LES ROUAGES DE L’ENGAGEMENT
Est-ce que la pensée passe par les yeux? Est-ce que le désir passe par les yeux? D’où est-ce que j’écris? D’où vient le regard?
Il est intéressant pour moi — dont la double formation de dramaturge et de musicienne pousse plutôt à écrire à l’oreille et pour l’écoute —, de poser la question du regard au théâtre et de sa conception même dans le geste de l’écriture ; la manière dont le regard de l’auteur — au sens de « point de vue sur » existe systématiquement dans une tension simultanée entre un mouvement introverti, tourné sur l’origine même du désir d’écrire et un mouvement extraverti qui auto-projette sa propre réception dans l’idée de la représentation.
Ecrire « à partir », écrire « pour ». Le texte comme monstre à mi-chemin entre les ténèbres de la pensée et la surexposition de la lumière crue. Lutte perdue d’avance s’il en est entre la tanière et la scène, entre le silence et son auto-profanation. Car y a inévitablement au départ de l’écriture d’un texte pour le théâtre, un désir paradoxal de retarder la révélation — au sens photographique du terme — de l’objet à naître et de forcer sa mise à jour.

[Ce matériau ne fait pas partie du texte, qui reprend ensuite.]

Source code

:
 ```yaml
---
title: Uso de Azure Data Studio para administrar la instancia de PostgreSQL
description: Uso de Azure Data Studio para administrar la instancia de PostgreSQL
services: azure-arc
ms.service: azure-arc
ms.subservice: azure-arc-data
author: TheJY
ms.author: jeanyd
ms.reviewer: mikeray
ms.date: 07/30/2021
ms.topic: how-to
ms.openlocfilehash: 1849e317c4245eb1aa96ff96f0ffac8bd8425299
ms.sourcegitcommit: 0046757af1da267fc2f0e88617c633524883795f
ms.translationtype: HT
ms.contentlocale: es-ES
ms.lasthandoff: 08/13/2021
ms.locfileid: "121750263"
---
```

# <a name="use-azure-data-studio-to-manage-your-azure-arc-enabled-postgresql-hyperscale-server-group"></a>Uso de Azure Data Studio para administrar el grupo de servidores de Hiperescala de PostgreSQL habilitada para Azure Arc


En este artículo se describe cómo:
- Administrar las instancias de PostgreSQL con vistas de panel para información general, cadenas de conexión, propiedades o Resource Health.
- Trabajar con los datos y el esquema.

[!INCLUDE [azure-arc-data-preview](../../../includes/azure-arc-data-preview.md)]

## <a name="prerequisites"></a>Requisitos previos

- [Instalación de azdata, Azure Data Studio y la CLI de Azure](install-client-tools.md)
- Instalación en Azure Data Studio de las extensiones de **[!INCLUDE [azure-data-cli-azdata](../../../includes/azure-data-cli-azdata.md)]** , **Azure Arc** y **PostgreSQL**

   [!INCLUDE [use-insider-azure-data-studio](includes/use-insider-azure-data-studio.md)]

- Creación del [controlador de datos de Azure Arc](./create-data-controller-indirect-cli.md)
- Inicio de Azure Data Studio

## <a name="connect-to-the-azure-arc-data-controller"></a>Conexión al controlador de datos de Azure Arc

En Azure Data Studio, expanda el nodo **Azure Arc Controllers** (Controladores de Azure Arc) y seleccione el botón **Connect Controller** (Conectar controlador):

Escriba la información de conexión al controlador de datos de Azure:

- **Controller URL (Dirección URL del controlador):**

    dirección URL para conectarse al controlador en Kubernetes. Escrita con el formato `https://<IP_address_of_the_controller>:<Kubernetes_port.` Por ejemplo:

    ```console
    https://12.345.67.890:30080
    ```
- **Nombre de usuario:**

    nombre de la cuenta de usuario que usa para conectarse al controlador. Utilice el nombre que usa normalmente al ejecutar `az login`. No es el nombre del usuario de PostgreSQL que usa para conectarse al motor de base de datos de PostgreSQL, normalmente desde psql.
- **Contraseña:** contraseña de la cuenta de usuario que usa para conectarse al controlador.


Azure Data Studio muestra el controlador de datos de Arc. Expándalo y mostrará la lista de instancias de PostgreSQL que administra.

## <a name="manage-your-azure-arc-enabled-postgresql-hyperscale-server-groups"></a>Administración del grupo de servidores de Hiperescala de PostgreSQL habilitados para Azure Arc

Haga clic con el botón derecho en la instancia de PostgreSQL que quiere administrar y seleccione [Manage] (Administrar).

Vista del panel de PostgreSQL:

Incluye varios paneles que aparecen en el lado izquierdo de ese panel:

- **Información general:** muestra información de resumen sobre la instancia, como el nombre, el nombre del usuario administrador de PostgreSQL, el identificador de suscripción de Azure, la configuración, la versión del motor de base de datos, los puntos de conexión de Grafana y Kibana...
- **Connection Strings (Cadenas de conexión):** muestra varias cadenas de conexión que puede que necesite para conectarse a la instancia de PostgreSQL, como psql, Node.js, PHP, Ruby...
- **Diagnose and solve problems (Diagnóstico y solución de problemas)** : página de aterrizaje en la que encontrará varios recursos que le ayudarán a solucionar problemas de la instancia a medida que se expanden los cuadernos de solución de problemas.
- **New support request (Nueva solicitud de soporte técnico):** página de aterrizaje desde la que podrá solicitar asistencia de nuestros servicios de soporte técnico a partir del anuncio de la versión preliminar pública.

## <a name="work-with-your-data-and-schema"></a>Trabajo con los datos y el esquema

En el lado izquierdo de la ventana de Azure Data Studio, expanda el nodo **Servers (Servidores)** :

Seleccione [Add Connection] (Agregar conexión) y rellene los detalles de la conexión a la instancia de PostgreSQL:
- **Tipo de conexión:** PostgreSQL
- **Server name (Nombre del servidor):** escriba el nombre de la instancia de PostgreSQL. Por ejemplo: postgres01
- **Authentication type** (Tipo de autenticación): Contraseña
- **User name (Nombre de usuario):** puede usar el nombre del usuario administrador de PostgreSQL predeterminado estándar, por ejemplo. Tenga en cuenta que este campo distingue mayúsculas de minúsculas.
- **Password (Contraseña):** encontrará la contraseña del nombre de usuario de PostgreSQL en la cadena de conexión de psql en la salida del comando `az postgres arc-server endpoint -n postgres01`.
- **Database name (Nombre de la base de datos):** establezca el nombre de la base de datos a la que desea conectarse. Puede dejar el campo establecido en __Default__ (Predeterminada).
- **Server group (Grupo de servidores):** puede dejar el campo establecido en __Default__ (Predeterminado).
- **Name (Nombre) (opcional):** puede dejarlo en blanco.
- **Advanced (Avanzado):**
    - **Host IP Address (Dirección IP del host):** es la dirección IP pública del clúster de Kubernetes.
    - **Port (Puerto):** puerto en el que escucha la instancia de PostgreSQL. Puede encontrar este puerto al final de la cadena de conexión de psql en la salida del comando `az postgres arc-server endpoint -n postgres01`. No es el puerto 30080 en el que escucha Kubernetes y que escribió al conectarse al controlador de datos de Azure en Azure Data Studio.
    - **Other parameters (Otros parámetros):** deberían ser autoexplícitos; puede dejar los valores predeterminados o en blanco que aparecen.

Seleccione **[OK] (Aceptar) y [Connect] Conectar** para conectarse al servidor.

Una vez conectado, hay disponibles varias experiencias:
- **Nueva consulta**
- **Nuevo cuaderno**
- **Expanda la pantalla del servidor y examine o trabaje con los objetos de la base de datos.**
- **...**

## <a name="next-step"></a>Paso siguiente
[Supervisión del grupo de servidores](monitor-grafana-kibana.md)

Le texte de théâtre s’expose. Et ce faisant, il s’offre en martyr à tous les regards. Celui de l’artiste de plateau qui, recevant le point de vue originel de l’auteur est invité à inventer la nouveauté de son regard pour servir la chose qu’il devra porter en scène. Celui du spectateur aussi qui, en qualité de témoin suprême, à son tour est enjoint à discerner dans le maillage serré des points vue, la pertinence de son regard propre. Ecrire pour le théâtre reviendrait donc à penser la coexistence diffractée des points de vue sur l’oeuvre; ou à re-convoquer sans cesse la chaine des intimités se déroulant depuis le tout premier élan de l’auteur, jusqu’à la potentielle projection mentale de chaque spectateur. Mais est-il vraiment possible de prévoir ou d’organiser le regard de l’autre? Quelle responsabilité pour l’auteur? Car, si écrire pour le théâtre est un acte politique engagé qui induit une prise de risque, cela confère aussi une force certaine. Ecrire offre une position d’autorité, un temps d’avance sur les compréhensions collectives. Le temps de la solitude de la chambre. Et mal envisagé, ce temps là peut devenir un outil de manipulation des regards.
LE REGARD EN DEDANS
A une époque comme la nôtre qui, saturée d’images, pense ses modes de communication de manière essentiellement visuelle, le théâtre a deux choix. Ou bien, il abonde dans le sens d’une sur-représentation iconographique au plateau, ou bien il tente de développer l’apport d’un autre type d’images — plus intérieures — qui par leur caractère intime ravivent une mémoire picturale universelle plus enfouie, née de la sensation.